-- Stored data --
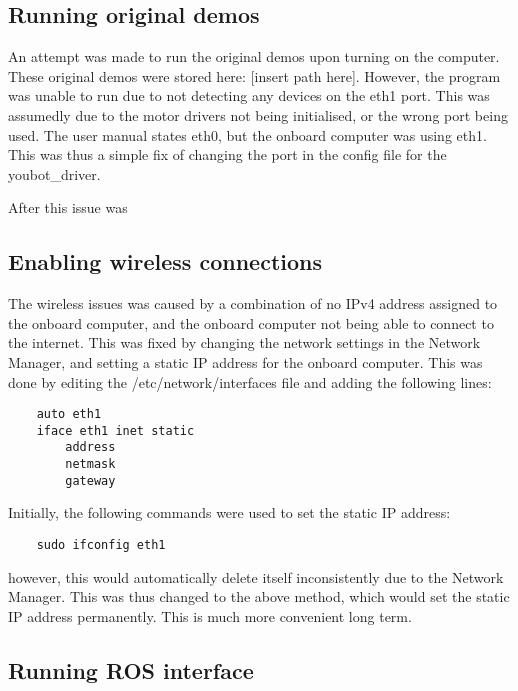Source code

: \documentclass[a4paper, 12pt]{article}
\newif\ifshownotes
\newcommand{\notes}[1]{\ifshownotes\textcolor{blue}{#1}\fi}
\begin{document}
    \notes{discuss powering up, initial software inspection, static IP issue}
    
    
    \pagebreak

    \subsection{Running original demos}
    \notes{describe fixing network issue, and hten running the original demos.}

    An attempt was made to run the original demos upon turning on the computer. These original demos were stored here: [insert path here].
    However, the program was unable to run due to not detecting any devices on the eth1 port. This was assumedly due to the motor drivers not being initialised, or the wrong port being used. The user manual states eth0, but the onboard computer was using eth1. This was thus a simple fix of changing the port in the config file for the youbot\_driver. 

    
    After this issue was 


    \subsection{Enabling wireless connections}

    The wireless issues was caused by a combination of no IPv4 address assigned to the onboard computer, and the onboard computer not being able to connect to the internet. This was fixed by changing the network settings in the Network Manager, and setting a static IP address for the onboard computer. This was done by editing the /etc/network/interfaces file and adding the following lines:

    \begin{verbatim}
    auto eth1
    iface eth1 inet static
        address
        netmask
        gateway
    \end{verbatim}

    Initially, the following commands were used to set the static IP address: 
    \begin{verbatim}
    sudo ifconfig eth1
    \end{verbatim}
    however, this would automatically delete itself inconsistently due to the Network Manager. This was thus changed to the above method, which would set the static IP address permanently. This is much more convenient long term. 


    \pagebreak


    \subsection{Running ROS interface}
\end{document}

-- Task to carry out --
Copy the records exactly; no image should appear in the result.

-- Solution for this task --
Source code

: \documentclass[a4paper, 12pt]{article}
\newif\ifshownotes
\newcommand{\notes}[1]{\ifshownotes\textcolor{blue}{#1}\fi}
\begin{document}
    \notes{discuss powering up, initial software inspection, static IP issue}
    
    
    \pagebreak

    \subsection{Running original demos}
    \notes{describe fixing network issue, and hten running the original demos.}

    An attempt was made to run the original demos upon turning on the computer. These original demos were stored here: [insert path here].
    However, the program was unable to run due to not detecting any devices on the eth1 port. This was assumedly due to the motor drivers not being initialised, or the wrong port being used. The user manual states eth0, but the onboard computer was using eth1. This was thus a simple fix of changing the port in the config file for the youbot\_driver. 

    
    After this issue was 


    \subsection{Enabling wireless connections}

    The wireless issues was caused by a combination of no IPv4 address assigned to the onboard computer, and the onboard computer not being able to connect to the internet. This was fixed by changing the network settings in the Network Manager, and setting a static IP address for the onboard computer. This was done by editing the /etc/network/interfaces file and adding the following lines:

    \begin{verbatim}
    auto eth1
    iface eth1 inet static
        address
        netmask
        gateway
    \end{verbatim}

    Initially, the following commands were used to set the static IP address: 
    \begin{verbatim}
    sudo ifconfig eth1
    \end{verbatim}
    however, this would automatically delete itself inconsistently due to the Network Manager. This was thus changed to the above method, which would set the static IP address permanently. This is much more convenient long term. 


    \pagebreak


    \subsection{Running ROS interface}
\end{document}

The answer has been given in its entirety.